WORK TASK
What you return must be the lines of the data that hold the word "avatar".

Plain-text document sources

※ ※ ※

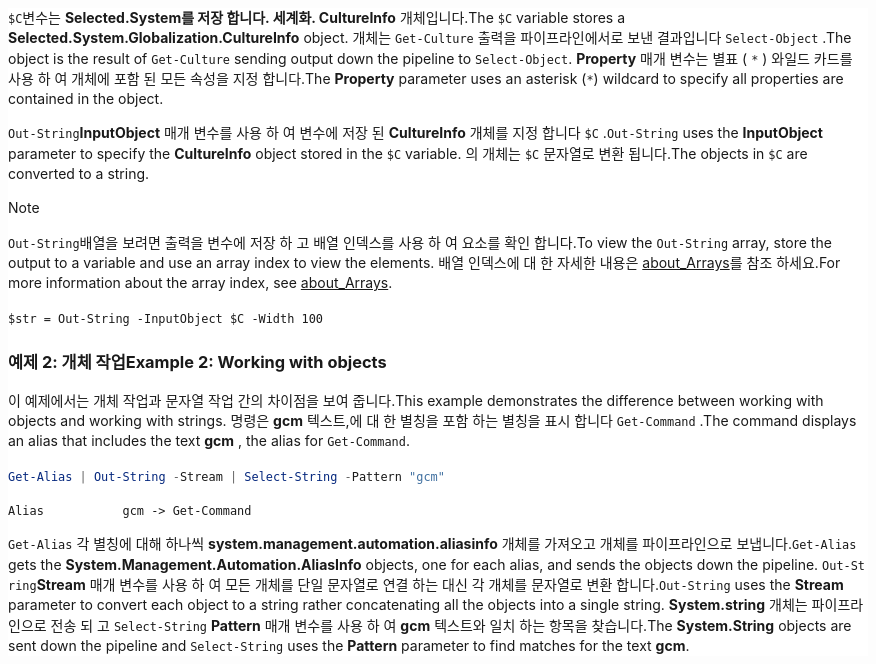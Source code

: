 <span data-ttu-id="8d051-116">`$C`변수는 **Selected.System를 저장 합니다. 세계화. CultureInfo** 개체입니다.</span><span class="sxs-lookup"><span data-stu-id="8d051-116">The `$C` variable stores a **Selected.System.Globalization.CultureInfo** object.</span></span> <span data-ttu-id="8d051-117">개체는 `Get-Culture` 출력을 파이프라인에서로 보낸 결과입니다 `Select-Object` .</span><span class="sxs-lookup"><span data-stu-id="8d051-117">The object is the result of `Get-Culture` sending output down the pipeline to `Select-Object`.</span></span> <span data-ttu-id="8d051-118">**Property** 매개 변수는 별표 ( `*` ) 와일드 카드를 사용 하 여 개체에 포함 된 모든 속성을 지정 합니다.</span><span class="sxs-lookup"><span data-stu-id="8d051-118">The **Property** parameter uses an asterisk (`*`) wildcard to specify all properties are contained in the object.</span></span>

<span data-ttu-id="8d051-119">`Out-String`**InputObject** 매개 변수를 사용 하 여 변수에 저장 된 **CultureInfo** 개체를 지정 합니다 `$C` .</span><span class="sxs-lookup"><span data-stu-id="8d051-119">`Out-String` uses the **InputObject** parameter to specify the **CultureInfo** object stored in the `$C` variable.</span></span> <span data-ttu-id="8d051-120">의 개체는 `$C` 문자열로 변환 됩니다.</span><span class="sxs-lookup"><span data-stu-id="8d051-120">The objects in `$C` are converted to a string.</span></span>

> [!NOTE]
> <span data-ttu-id="8d051-121">`Out-String`배열을 보려면 출력을 변수에 저장 하 고 배열 인덱스를 사용 하 여 요소를 확인 합니다.</span><span class="sxs-lookup"><span data-stu-id="8d051-121">To view the `Out-String` array, store the output to a variable and use an array index to view the elements.</span></span> <span data-ttu-id="8d051-122">배열 인덱스에 대 한 자세한 내용은 [about_Arrays](../microsoft.powershell.core/about/about_arrays.md)를 참조 하세요.</span><span class="sxs-lookup"><span data-stu-id="8d051-122">For more information about the array index, see [about_Arrays](../microsoft.powershell.core/about/about_arrays.md).</span></span>
>
> `$str = Out-String -InputObject $C -Width 100`

### <span data-ttu-id="8d051-123">예제 2: 개체 작업</span><span class="sxs-lookup"><span data-stu-id="8d051-123">Example 2: Working with objects</span></span>

<span data-ttu-id="8d051-124">이 예제에서는 개체 작업과 문자열 작업 간의 차이점을 보여 줍니다.</span><span class="sxs-lookup"><span data-stu-id="8d051-124">This example demonstrates the difference between working with objects and working with strings.</span></span> <span data-ttu-id="8d051-125">명령은 **gcm** 텍스트,에 대 한 별칭을 포함 하는 별칭을 표시 합니다 `Get-Command` .</span><span class="sxs-lookup"><span data-stu-id="8d051-125">The command displays an alias that includes the text **gcm** , the alias for `Get-Command`.</span></span>

```powershell
Get-Alias | Out-String -Stream | Select-String -Pattern "gcm"
```

```Output
Alias           gcm -> Get-Command
```

<span data-ttu-id="8d051-126">`Get-Alias` 각 별칭에 대해 하나씩 **system.management.automation.aliasinfo** 개체를 가져오고 개체를 파이프라인으로 보냅니다.</span><span class="sxs-lookup"><span data-stu-id="8d051-126">`Get-Alias` gets the **System.Management.Automation.AliasInfo** objects, one for each alias, and sends the objects down the pipeline.</span></span> <span data-ttu-id="8d051-127">`Out-String`**Stream** 매개 변수를 사용 하 여 모든 개체를 단일 문자열로 연결 하는 대신 각 개체를 문자열로 변환 합니다.</span><span class="sxs-lookup"><span data-stu-id="8d051-127">`Out-String` uses the **Stream** parameter to convert each object to a string rather concatenating all the objects into a single string.</span></span> <span data-ttu-id="8d051-128">**System.string** 개체는 파이프라인으로 전송 되 고 `Select-String` **Pattern** 매개 변수를 사용 하 여 **gcm** 텍스트와 일치 하는 항목을 찾습니다.</span><span class="sxs-lookup"><span data-stu-id="8d051-128">The **System.String** objects are sent down the pipeline and `Select-String` uses the **Pattern** parameter to find matches for the text **gcm**.</span></span>

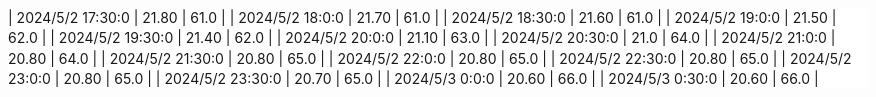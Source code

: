 | 2024/5/2 17:30:0 | 21.80 | 61.0 |
| 2024/5/2 18:0:0 | 21.70 | 61.0 |
| 2024/5/2 18:30:0 | 21.60 | 61.0 |
| 2024/5/2 19:0:0 | 21.50 | 62.0 |
| 2024/5/2 19:30:0 | 21.40 | 62.0 |
| 2024/5/2 20:0:0 | 21.10 | 63.0 |
| 2024/5/2 20:30:0 | 21.0 | 64.0 |
| 2024/5/2 21:0:0 | 20.80 | 64.0 |
| 2024/5/2 21:30:0 | 20.80 | 65.0 |
| 2024/5/2 22:0:0 | 20.80 | 65.0 |
| 2024/5/2 22:30:0 | 20.80 | 65.0 |
| 2024/5/2 23:0:0 | 20.80 | 65.0 |
| 2024/5/2 23:30:0 | 20.70 | 65.0 |
| 2024/5/3 0:0:0 | 20.60 | 66.0 |
| 2024/5/3 0:30:0 | 20.60 | 66.0 |

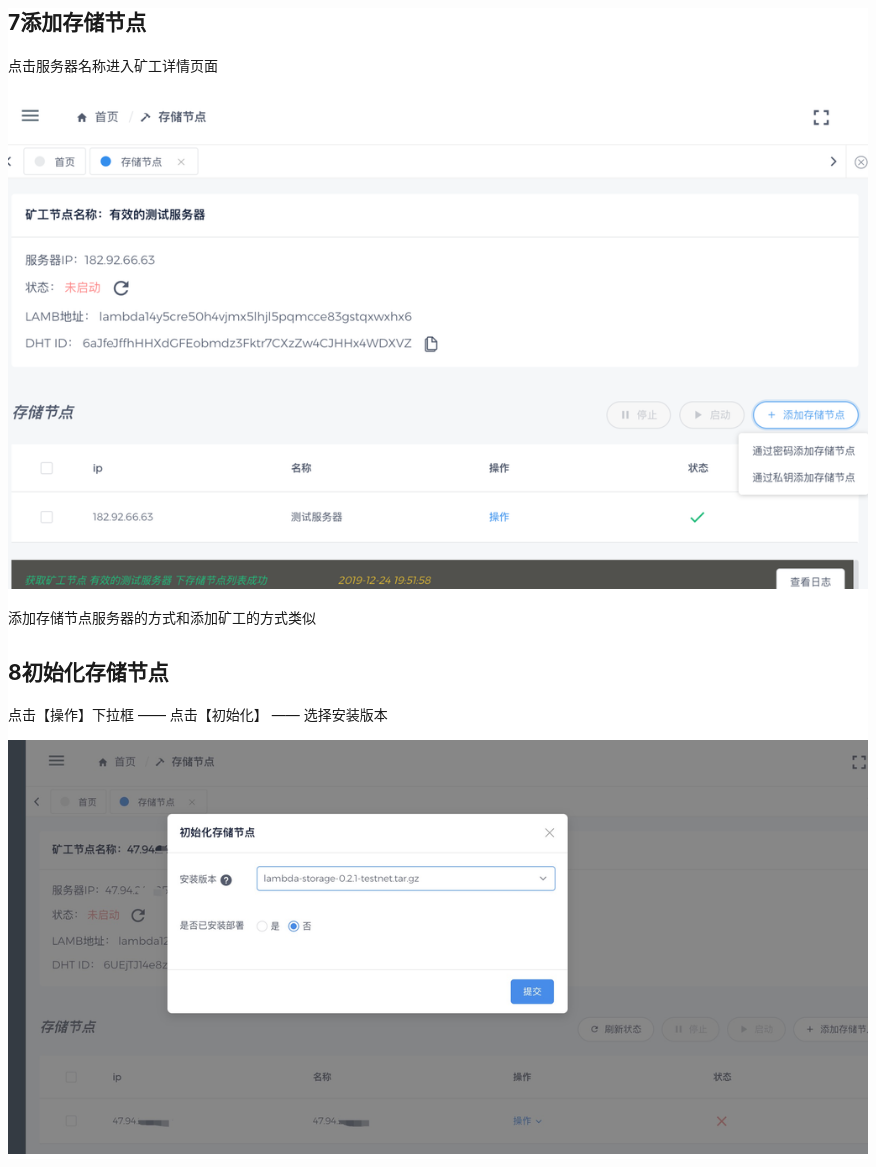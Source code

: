 ## 7添加存储节点
点击服务器名称进入矿工详情页面

![avatar](img/storagemanager/miner_detail.png)

添加存储节点服务器的方式和添加矿工的方式类似

## 8初始化存储节点
点击【操作】下拉框 —— 点击【初始化】 —— 选择安装版本

![avatar](img/storagenodeinit.png)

※ ※ ※

COMPLETED TASK
![avatar](img/storagemanager/miner_detail.png)
![avatar](img/storagenodeinit.png)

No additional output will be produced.